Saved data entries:
'''

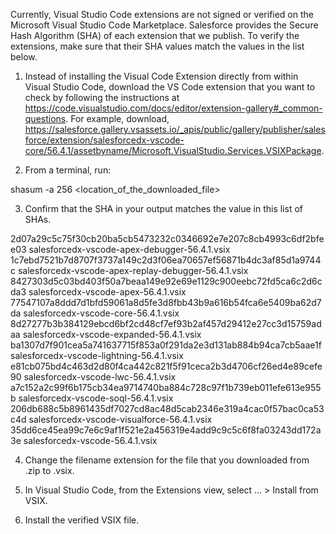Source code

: Currently, Visual Studio Code extensions are not signed or verified on the
Microsoft Visual Studio Code Marketplace. Salesforce provides the Secure Hash
Algorithm (SHA) of each extension that we publish. To verify the extensions,
make sure that their SHA values match the values in the list below.

1. Instead of installing the Visual Code Extension directly from within Visual
   Studio Code, download the VS Code extension that you want to check by
   following the instructions at
   https://code.visualstudio.com/docs/editor/extension-gallery#_common-questions.
   For example, download,
   https://salesforce.gallery.vsassets.io/_apis/public/gallery/publisher/salesforce/extension/salesforcedx-vscode-core/56.4.1/assetbyname/Microsoft.VisualStudio.Services.VSIXPackage.

2. From a terminal, run:

shasum -a 256 <location_of_the_downloaded_file>

3. Confirm that the SHA in your output matches the value in this list of SHAs.

2d07a29c5c75f30cb20ba5cb5473232c0346692e7e207c8cb4993c6df2bfee03  salesforcedx-vscode-apex-debugger-56.4.1.vsix
1c7ebd7521b7d8707f3737a149c2d3f06ea70657ef56871b4dc3af85d1a9744c  salesforcedx-vscode-apex-replay-debugger-56.4.1.vsix
8427303d5c03bd403f50a7beaa149e92e69e1129c900eebc72fd5ca6c2d6cda3  salesforcedx-vscode-apex-56.4.1.vsix
77547107a8ddd7d1bfd59061a8d5fe3d8fbb43b9a616b54fca6e5409ba62d7da  salesforcedx-vscode-core-56.4.1.vsix
8d27277b3b384129ebcd6bf2cd48cf7ef93b2af457d29412e27cc3d15759adaa  salesforcedx-vscode-expanded-56.4.1.vsix
ba1307d7f901cea5a741637715f853a0f291da2e3d131ab884b94ca7cb5aae1f  salesforcedx-vscode-lightning-56.4.1.vsix
e81cb075bd4c463d2d80f4ca442c821f5f91ceca2b3d4706cf26ed4e89cefe90  salesforcedx-vscode-lwc-56.4.1.vsix
a7c152a2c99f6b175cb34ea9714740ba884c728c97f1b739eb011efe613e955b  salesforcedx-vscode-soql-56.4.1.vsix
206db688c5b8961435df7027cd8ac48d5cab2346e319a4cac0f57bac0ca53c4d  salesforcedx-vscode-visualforce-56.4.1.vsix
35dd6ce45ea99c7e6c9af1f521e2a456319e4add9c9c5c6f8fa03243dd172a3e  salesforcedx-vscode-56.4.1.vsix


4. Change the filename extension for the file that you downloaded from .zip to
.vsix.

5. In Visual Studio Code, from the Extensions view, select ... > Install from
VSIX.

6. Install the verified VSIX file.

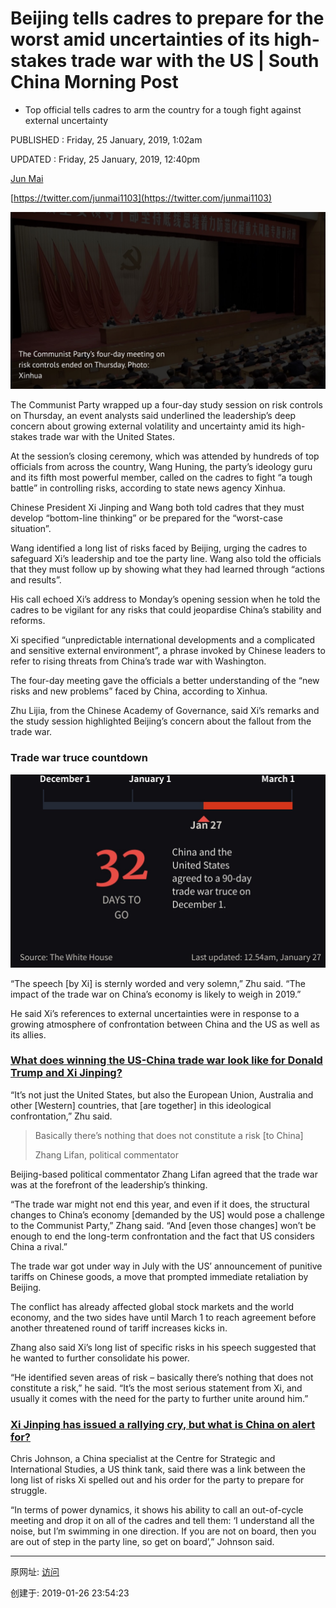 # Beijing tells cadres to prepare for the worst amid uncertainties of its high-stakes trade war with the US | South China Morning Post

- Top official tells cadres to arm the country for a tough fight against external uncertainty

PUBLISHED : Friday, 25 January, 2019, 1:02am

UPDATED : Friday, 25 January, 2019, 12:40pm

[Jun Mai](https://www.scmp.com/author/jun-mai)

[https://twitter.com/junmai1103](https://twitter.com/junmai1103)

![图20190126-1最坏准备](图20190126-1最坏准备.png)

The Communist Party wrapped up a four-day study session on risk controls on Thursday, an event analysts said underlined the leadership’s deep concern about growing external volatility and uncertainty amid its high-stakes trade war with the United States.

At the session’s closing ceremony, which was attended by hundreds of top officials from across the country, Wang Huning, the party’s ideology guru and its fifth most powerful member, called on the cadres to fight “a tough battle” in controlling risks, according to state news agency Xinhua.

Chinese President Xi Jinping and Wang both told cadres that they must develop “bottom-line thinking” or be prepared for the “worst-case situation”.

Wang identified a long list of risks faced by Beijing, urging the cadres to safeguard Xi’s leadership and toe the party line. Wang also told the officials that they must follow up by showing what they had learned through “actions and results”.

His call echoed Xi’s address to Monday’s opening session when he told the cadres to be vigilant for any risks that could jeopardise China’s stability and reforms.

Xi specified “unpredictable international developments and a complicated and sensitive external environment”, a phrase invoked by Chinese leaders to refer to rising threats from China’s trade war with Washington.

The four-day meeting gave the officials a better understanding of the “new risks and new problems” faced by China, according to Xinhua.

Zhu Lijia, from the Chinese Academy of Governance, said Xi’s remarks and the study session highlighted Beijing’s concern about the fallout from the trade war.

### Trade war truce countdown

![图20190126-2最坏准备](图20190126-2最坏准备.png)

“The speech \[by Xi\] is sternly worded and very solemn,” Zhu said. “The impact of the trade war on China’s economy is likely to weigh in 2019.”

He said Xi’s references to external uncertainties were in response to a growing atmosphere of confrontation between China and the US as well as its allies.

### [What does winning the US-China trade war look like for Donald Trump and Xi Jinping?](https://www.scmp.com/news/china/money-wealth/article/2183400/what-does-winning-us-china-trade-war-look-donald-trump-and)

“It’s not just the United States, but also the European Union, Australia and other \[Western\] countries, that \[are together\] in this ideological confrontation,” Zhu said.

> Basically there’s nothing that does not constitute a risk \[to China\]
>
> Zhang Lifan, political commentator

Beijing-based political commentator Zhang Lifan agreed that the trade war was at the forefront of the leadership’s thinking.

“The trade war might not end this year, and even if it does, the structural changes to China’s economy \[demanded by the US\] would pose a challenge to the Communist Party,” Zhang said. “And \[even those changes\] won’t be enough to end the long-term confrontation and the fact that US considers China a rival.”

The trade war got under way in July with the US’ announcement of punitive tariffs on Chinese goods, a move that prompted immediate retaliation by Beijing.

The conflict has already affected global stock markets and the world economy, and the two sides have until March 1 to reach agreement before another threatened round of tariff increases kicks in.

Zhang also said Xi’s long list of specific risks in his speech suggested that he wanted to further consolidate his power.

“He identified seven areas of risk – basically there’s nothing that does not constitute a risk,” he said. “It’s the most serious statement from Xi, and usually it comes with the need for the party to further unite around him.”

### [Xi Jinping has issued a rallying cry, but what is China on alert for?](https://www.scmp.com/news/china/politics/article/2183224/xi-jinping-has-issued-rallying-cry-what-china-alert)

Chris Johnson, a China specialist at the Centre for Strategic and International Studies, a US think tank, said there was a link between the long list of risks Xi spelled out and his order for the party to prepare for struggle.

“In terms of power dynamics, it shows his ability to call an out-of-cycle meeting and drop it on all of the cadres and tell them: ‘I understand all the noise, but I’m swimming in one direction. If you are not on board, then you are out of step in the party line, so get on board’,” Johnson said.

------

原网址: [访问](https://www.scmp.com/news/china/politics/article/2183541/communist-party-ideology-chief-wang-huning-raises-risk-alarm)

创建于: 2019-01-26 23:54:23

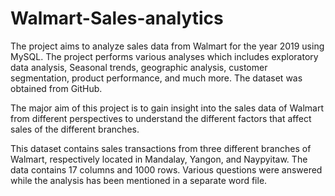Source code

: # Walmart-Sales-analytics
The project aims to analyze sales data from Walmart for the year 2019 using MySQL. The project performs various analyses which includes exploratory data analysis, Seasonal trends, geographic analysis, customer segmentation, product performance, and much more. The dataset was obtained from GitHub.

The major aim of this project is to gain insight into the sales data of Walmart from different perspectives to understand the different factors that affect sales of the different branches.

This dataset contains sales transactions from three different branches of Walmart, respectively located in Mandalay, Yangon, and Naypyitaw. The data contains 17 columns and 1000 rows.
Various questions were answered while the analysis has been mentioned in a separate word file.

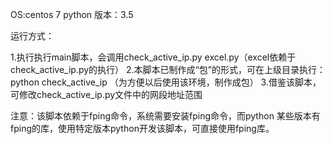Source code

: OS:centos 7
python 版本：3.5


运行方式：

1.执行执行main脚本，会调用check_active_ip.py  excel.py（excel依赖于check_active_ip.py的执行）
2.本脚本已制作成“包”的形式，可在上级目录执行： python  check_active_ip （为方便以后使用该环境，制作成包）
3.借鉴该脚本，可修改check_active_ip.py文件中的网段地址范围


注意：该脚本依赖于fping命令，系统需要安装fping命令，而python 某些版本有fping的库，使用特定版本python开发该脚本，可直接使用fping库。

 


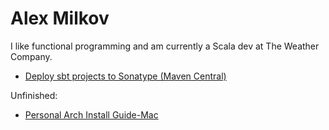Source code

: # Alex Milkov

I like functional programming and am currently a Scala dev at The Weather Company.

<!--* [Cabal and Stack: The Mish Mash that is the current state of Haskell build tools](cabal-stack.md)-->
* [Deploy sbt projects to Sonatype (Maven Central)](sonatype.md)

Unfinished:

* [Personal Arch Install Guide-Mac](arch-mac.md)


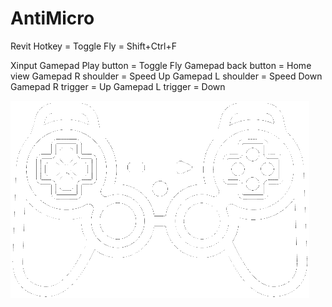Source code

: # AntiMicro

Revit Hotkey = Toggle Fly = Shift+Ctrl+F

Xinput
Gamepad Play button = Toggle Fly
Gamepad back button = Home view
Gamepad R shoulder = Speed Up
Gamepad L shoulder = Speed Down
Gamepad R trigger = Up
Gamepad L trigger = Down

![Screenshot](https://raw.githubusercontent.com/ErwinMeulman/AntiMicro/master/game-controllers.png)
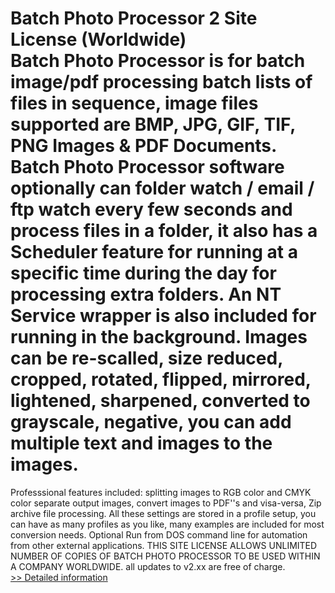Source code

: # Batch Photo Processor 2 Site License (Worldwide)<br />Batch Photo Processor is for batch image/pdf processing batch lists of files in sequence, image files supported are BMP, JPG, GIF, TIF, PNG Images & PDF Documents. Batch Photo Processor software optionally can folder watch / email / ftp watch every few seconds and process files in a folder, it also has a Scheduler feature for running at a specific time during the day for processing extra folders. An NT Service wrapper is also included for running in the background. Images can be re-scalled, size reduced, cropped, rotated, flipped, mirrored, lightened, sharpened, converted to grayscale, negative, you can add multiple text and images to the images.
Professsional features included: splitting images to RGB color and CMYK color separate output images, convert images to PDF''s and visa-versa, Zip archive file processing.
All these settings are stored in a profile setup, you can have as many profiles as you like, many examples are included for most conversion needs.
Optional Run from DOS command line for automation from other external applications.
THIS SITE LICENSE ALLOWS UNLIMITED NUMBER OF COPIES OF BATCH PHOTO PROCESSOR TO BE USED WITHIN A COMPANY WORLDWIDE.
all updates to v2.xx are free of charge.<br />[>> Detailed information](https://secure.shareit.com/shareit/product.html?productid=300450911&affiliateid=200057808)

'''

Task instructions: The word "January" appears in some of the lines above. Copy those lines.

Solution to this exercise:
PUBLISHED : Friday, 25 January, 2019, 1:02am
UPDATED : Friday, 25 January, 2019, 12:40pm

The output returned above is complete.